To już pewne. Jest ocean na Enceladusie

Jeden z księżyców Saturna oficjalnie stał się kolejnym możliwym siedliskiem pozaziemskich mikrobów. Naukowcy z Europy i z USA odkryli, że lodowa powierzchnia Enceladusa kryje wody ocean.

Istnienie oceanu na księżycu Saturna zwiększa szanse na znalezienie życia pozaziemskiego w naszym Układzie Słonecznym.

Odkrycie umożliwiły pomiary prowadzone przez sondę Cassini. Badania prowadzone przez Luciano Iessa z Uniwersytetu La Sapienza w Rzymie, opublikowane w czasopiśmie “Science”, pokazują, że w ciągu trzech przelotów w pobliżu Enceladusa między 2010 i 2012 rokiem, prędkość sondy Cassini nieznacznie zmieniała się w odpowiedzi na wahania w polu grawitacyjnym księżyca.

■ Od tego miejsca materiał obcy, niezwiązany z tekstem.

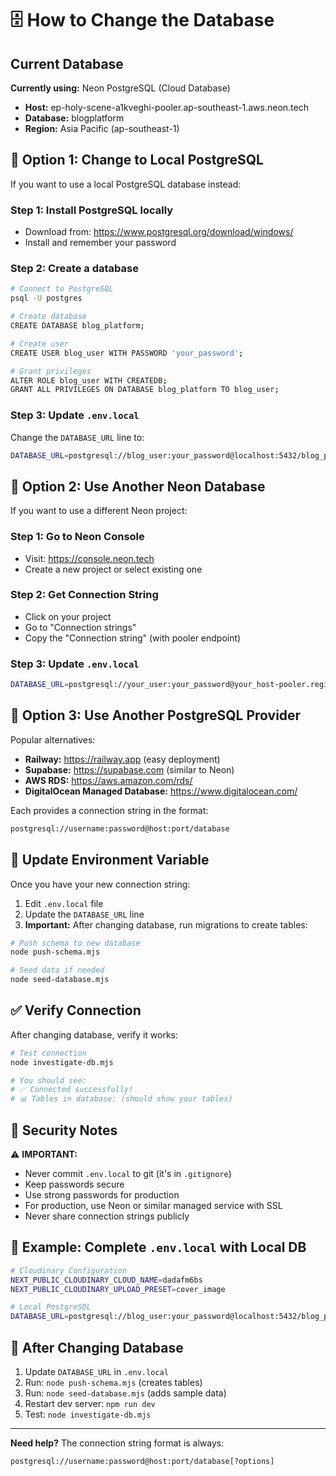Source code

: # 🗄️ How to Change the Database

## Current Database

**Currently using:** Neon PostgreSQL (Cloud Database)

- **Host:** ep-holy-scene-a1kveghi-pooler.ap-southeast-1.aws.neon.tech
- **Database:** blogplatform
- **Region:** Asia Pacific (ap-southeast-1)

## 🔧 Option 1: Change to Local PostgreSQL

If you want to use a local PostgreSQL database instead:

### Step 1: Install PostgreSQL locally

- Download from: https://www.postgresql.org/download/windows/
- Install and remember your password

### Step 2: Create a database

```bash
# Connect to PostgreSQL
psql -U postgres

# Create database
CREATE DATABASE blog_platform;

# Create user
CREATE USER blog_user WITH PASSWORD 'your_password';

# Grant privileges
ALTER ROLE blog_user WITH CREATEDB;
GRANT ALL PRIVILEGES ON DATABASE blog_platform TO blog_user;
```

### Step 3: Update `.env.local`

Change the `DATABASE_URL` line to:

```bash
DATABASE_URL=postgresql://blog_user:your_password@localhost:5432/blog_platform
```

## 🔧 Option 2: Use Another Neon Database

If you want to use a different Neon project:

### Step 1: Go to Neon Console

- Visit: https://console.neon.tech
- Create a new project or select existing one

### Step 2: Get Connection String

- Click on your project
- Go to "Connection strings"
- Copy the "Connection string" (with pooler endpoint)

### Step 3: Update `.env.local`

```bash
DATABASE_URL=postgresql://your_user:your_password@your_host-pooler.region.aws.neon.tech/your_database?sslmode=require
```

## 🔧 Option 3: Use Another PostgreSQL Provider

Popular alternatives:

- **Railway:** https://railway.app (easy deployment)
- **Supabase:** https://supabase.com (similar to Neon)
- **AWS RDS:** https://aws.amazon.com/rds/
- **DigitalOcean Managed Database:** https://www.digitalocean.com/

Each provides a connection string in the format:

```bash
postgresql://username:password@host:port/database
```

## 📝 Update Environment Variable

Once you have your new connection string:

1. Edit `.env.local` file
2. Update the `DATABASE_URL` line
3. **Important:** After changing database, run migrations to create tables:

```bash
# Push schema to new database
node push-schema.mjs

# Seed data if needed
node seed-database.mjs
```

## ✅ Verify Connection

After changing database, verify it works:

```bash
# Test connection
node investigate-db.mjs

# You should see:
# ✅ Connected successfully!
# 📊 Tables in database: (should show your tables)
```

## 🔐 Security Notes

⚠️ **IMPORTANT:**

- Never commit `.env.local` to git (it's in `.gitignore`)
- Keep passwords secure
- Use strong passwords for production
- For production, use Neon or similar managed service with SSL
- Never share connection strings publicly

## 📝 Example: Complete `.env.local` with Local DB

```bash
# Cloudinary Configuration
NEXT_PUBLIC_CLOUDINARY_CLOUD_NAME=dadafm6bs
NEXT_PUBLIC_CLOUDINARY_UPLOAD_PRESET=cover_image

# Local PostgreSQL
DATABASE_URL=postgresql://blog_user:your_password@localhost:5432/blog_platform
```

## 🚀 After Changing Database

1. Update `DATABASE_URL` in `.env.local`
2. Run: `node push-schema.mjs` (creates tables)
3. Run: `node seed-database.mjs` (adds sample data)
4. Restart dev server: `npm run dev`
5. Test: `node investigate-db.mjs`

---

**Need help?** The connection string format is always:

```
postgresql://username:password@host:port/database[?options]
```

Właśnie to naukowcy tłumaczą obecnością dużego zbiornika ciekłej wody w okolicach bieguna południowego księżyca. Istnienie podziemnego oceanu może być także źródłem gwałtownych wybuchów pary, obserwowanych na powierzchni księżyca.

Zdaniem naukowców wielkość oceanu jest zbliżona do amerykańskiego Lake Superior, czyli drugiego największego jeziora na Ziemi. 

Obecność wody w stanie ciekłym jest uznawana za warunek konieczny do istnienia życia. Właśnie dlatego zdaniem badaczy Enceladus może być kolejną potencjalnie zamieszkałą częścią Układu Słonecznego, podobnie jak Tytan, największy księżyc Saturna i Europa, pokryty lodem księżyc Jowisza.

“Nasze badania pozwolą lepiej zrozumieć, jak formowały się planety i gdzie w Układzie Słonecznym znajduje się woda” – podsumowują autorzy badania.